### TASK OBJECTIVE
Look through the listing for the word "width". Copy each line that has it.

### EXERCISE MATERIALS

__________

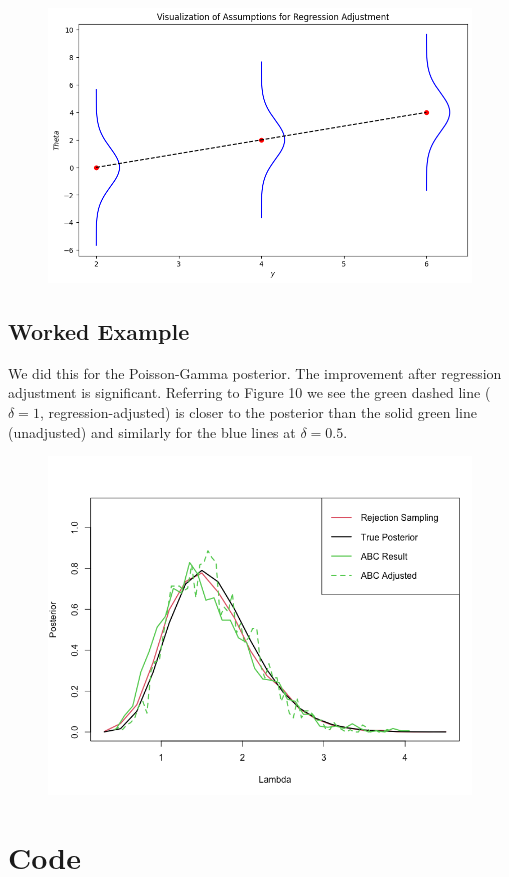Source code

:\documentclass{article}
\begin{document}
\begin{figure}
    \centering
    \includegraphics[width=1\linewidth]{overviews//ABC//figures/abc_asummp.png}
\end{figure}

\subsection{Worked Example}
We did this for the Poisson-Gamma posterior. The improvement after regression adjustment is significant. Referring to Figure 10 we see the green dashed line ( $\delta=1$, regression-adjusted) is closer to the posterior than the solid green line (unadjusted) and similarly for the blue lines at $\delta=0.5$.

\begin{figure}
    \centering
    \includegraphics[width=1\linewidth]{overviews//ABC//figures/abc-comps.png}
\end{figure}

\printbibliography


\newpage
\appendix
\section{Code}
\inputminted[linenos=true]{python}{code/abc_assump.py}
\inputminted[linenos=true]{R}{code/abc-comps.R}
\end{document}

__________

### EXPECTED OUTPUT
    \includegraphics[width=1\linewidth]{overviews//ABC//figures/abc_asummp.png}
    \includegraphics[width=1\linewidth]{overviews//ABC//figures/abc-comps.png}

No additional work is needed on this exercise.